List all lines of the data that include the string "await".
════════════════
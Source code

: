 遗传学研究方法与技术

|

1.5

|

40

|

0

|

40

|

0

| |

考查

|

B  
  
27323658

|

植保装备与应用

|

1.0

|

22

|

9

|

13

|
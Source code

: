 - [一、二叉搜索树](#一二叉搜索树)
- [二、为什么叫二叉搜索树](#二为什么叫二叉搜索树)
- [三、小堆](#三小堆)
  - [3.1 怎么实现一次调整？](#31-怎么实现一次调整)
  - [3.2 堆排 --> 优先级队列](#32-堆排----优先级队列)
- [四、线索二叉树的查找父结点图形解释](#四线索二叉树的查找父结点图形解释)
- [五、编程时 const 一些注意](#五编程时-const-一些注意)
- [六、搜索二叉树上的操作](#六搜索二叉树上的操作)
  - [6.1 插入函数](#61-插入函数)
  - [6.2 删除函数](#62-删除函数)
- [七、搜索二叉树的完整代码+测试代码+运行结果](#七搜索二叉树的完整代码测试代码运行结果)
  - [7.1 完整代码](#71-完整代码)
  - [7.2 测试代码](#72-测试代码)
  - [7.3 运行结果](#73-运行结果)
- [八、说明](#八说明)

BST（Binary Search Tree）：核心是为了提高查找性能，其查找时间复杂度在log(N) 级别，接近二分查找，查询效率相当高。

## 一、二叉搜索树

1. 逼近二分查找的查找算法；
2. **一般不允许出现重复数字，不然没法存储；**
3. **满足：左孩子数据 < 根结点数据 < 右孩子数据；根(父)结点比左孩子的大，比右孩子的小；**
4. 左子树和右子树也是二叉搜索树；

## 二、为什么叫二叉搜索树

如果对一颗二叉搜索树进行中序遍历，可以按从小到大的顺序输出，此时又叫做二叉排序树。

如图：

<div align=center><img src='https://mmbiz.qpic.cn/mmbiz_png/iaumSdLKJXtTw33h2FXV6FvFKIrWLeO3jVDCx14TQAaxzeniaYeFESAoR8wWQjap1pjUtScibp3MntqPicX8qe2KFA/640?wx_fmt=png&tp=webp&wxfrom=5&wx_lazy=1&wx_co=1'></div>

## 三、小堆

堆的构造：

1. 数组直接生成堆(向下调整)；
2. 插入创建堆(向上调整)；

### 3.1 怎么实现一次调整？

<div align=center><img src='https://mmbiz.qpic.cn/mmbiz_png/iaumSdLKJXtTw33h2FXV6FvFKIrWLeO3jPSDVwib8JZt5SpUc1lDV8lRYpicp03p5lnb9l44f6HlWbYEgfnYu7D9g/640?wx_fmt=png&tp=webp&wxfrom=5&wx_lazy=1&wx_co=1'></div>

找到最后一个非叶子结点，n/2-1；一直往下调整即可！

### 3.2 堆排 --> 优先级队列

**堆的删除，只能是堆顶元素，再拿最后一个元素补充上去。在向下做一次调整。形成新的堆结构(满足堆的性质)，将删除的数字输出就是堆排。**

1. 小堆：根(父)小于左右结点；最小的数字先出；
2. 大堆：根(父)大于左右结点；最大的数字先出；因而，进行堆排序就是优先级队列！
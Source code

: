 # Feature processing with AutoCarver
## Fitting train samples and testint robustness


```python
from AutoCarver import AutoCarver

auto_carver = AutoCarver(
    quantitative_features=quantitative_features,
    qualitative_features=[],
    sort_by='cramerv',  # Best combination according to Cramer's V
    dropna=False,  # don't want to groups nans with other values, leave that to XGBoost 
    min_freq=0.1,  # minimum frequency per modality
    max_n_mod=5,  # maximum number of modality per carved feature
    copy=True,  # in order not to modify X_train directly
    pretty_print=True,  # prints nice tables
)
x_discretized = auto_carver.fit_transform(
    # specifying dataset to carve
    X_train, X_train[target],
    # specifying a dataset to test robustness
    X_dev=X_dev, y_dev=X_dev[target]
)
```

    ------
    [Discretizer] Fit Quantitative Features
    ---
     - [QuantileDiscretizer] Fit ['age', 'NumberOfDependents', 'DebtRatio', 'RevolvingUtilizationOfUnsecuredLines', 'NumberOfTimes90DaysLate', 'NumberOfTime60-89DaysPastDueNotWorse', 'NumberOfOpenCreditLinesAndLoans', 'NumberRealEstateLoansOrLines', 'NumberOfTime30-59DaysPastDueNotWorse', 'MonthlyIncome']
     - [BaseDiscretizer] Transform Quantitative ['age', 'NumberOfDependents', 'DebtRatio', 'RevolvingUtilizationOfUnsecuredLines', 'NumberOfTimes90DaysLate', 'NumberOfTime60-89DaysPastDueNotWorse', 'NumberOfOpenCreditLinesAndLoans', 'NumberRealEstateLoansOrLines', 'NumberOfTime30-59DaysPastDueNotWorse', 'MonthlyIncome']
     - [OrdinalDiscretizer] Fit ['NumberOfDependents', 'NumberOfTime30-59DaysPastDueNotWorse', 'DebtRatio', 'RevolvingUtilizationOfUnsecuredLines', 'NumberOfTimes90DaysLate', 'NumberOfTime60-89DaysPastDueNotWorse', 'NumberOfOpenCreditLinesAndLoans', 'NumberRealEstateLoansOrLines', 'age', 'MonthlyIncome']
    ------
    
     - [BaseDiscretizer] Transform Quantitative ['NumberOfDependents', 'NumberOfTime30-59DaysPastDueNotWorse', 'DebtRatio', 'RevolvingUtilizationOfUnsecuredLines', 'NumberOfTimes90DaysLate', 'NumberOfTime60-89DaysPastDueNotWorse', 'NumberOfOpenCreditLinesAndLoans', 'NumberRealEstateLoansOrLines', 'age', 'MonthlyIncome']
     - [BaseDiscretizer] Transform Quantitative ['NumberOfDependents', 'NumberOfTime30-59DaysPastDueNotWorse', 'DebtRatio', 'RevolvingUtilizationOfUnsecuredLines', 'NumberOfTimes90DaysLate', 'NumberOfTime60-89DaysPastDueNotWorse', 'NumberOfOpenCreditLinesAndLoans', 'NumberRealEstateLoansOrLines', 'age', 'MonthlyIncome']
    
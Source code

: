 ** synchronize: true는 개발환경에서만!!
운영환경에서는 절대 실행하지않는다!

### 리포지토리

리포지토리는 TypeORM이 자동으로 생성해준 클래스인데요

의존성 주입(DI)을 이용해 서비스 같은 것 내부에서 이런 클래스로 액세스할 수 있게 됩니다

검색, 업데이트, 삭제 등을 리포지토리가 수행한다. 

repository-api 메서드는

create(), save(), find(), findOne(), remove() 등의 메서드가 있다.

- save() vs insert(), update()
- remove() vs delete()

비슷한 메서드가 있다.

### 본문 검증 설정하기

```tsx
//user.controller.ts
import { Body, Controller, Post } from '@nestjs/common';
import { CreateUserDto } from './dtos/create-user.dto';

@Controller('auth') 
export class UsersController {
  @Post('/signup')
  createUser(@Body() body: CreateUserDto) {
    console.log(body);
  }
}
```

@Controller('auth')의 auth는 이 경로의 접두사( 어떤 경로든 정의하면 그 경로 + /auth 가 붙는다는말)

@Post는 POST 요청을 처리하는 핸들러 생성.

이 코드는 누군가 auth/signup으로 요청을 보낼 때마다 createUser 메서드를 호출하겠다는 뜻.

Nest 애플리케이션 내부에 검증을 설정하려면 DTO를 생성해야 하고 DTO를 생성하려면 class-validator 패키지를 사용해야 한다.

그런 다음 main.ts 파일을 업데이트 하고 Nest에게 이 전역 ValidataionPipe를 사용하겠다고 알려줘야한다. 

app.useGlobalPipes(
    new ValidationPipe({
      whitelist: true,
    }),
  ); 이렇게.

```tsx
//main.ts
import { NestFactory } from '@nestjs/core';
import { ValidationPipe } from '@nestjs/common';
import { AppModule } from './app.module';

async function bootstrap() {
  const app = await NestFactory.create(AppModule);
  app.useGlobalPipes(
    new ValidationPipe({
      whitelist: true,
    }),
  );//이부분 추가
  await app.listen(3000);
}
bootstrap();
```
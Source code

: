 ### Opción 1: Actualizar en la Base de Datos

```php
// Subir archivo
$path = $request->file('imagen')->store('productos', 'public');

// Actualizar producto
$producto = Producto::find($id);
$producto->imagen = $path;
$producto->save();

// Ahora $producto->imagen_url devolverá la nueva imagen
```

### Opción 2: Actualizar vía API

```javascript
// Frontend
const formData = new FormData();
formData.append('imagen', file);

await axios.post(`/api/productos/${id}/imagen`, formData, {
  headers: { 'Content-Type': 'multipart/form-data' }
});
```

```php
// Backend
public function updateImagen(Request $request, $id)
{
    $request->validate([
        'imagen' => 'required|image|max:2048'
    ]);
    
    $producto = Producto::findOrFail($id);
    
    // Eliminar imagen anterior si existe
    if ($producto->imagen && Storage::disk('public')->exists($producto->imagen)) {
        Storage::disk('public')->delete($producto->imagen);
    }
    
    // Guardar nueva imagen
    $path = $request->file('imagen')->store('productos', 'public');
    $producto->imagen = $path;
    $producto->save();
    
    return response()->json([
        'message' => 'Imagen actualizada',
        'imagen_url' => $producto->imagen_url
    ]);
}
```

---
════════════════
→ SOLUTION FOR THIS EXERCISE:
  const app = await NestFactory.create(AppModule);
  await app.listen(3000);
await axios.post(`/api/productos/${id}/imagen`, formData, {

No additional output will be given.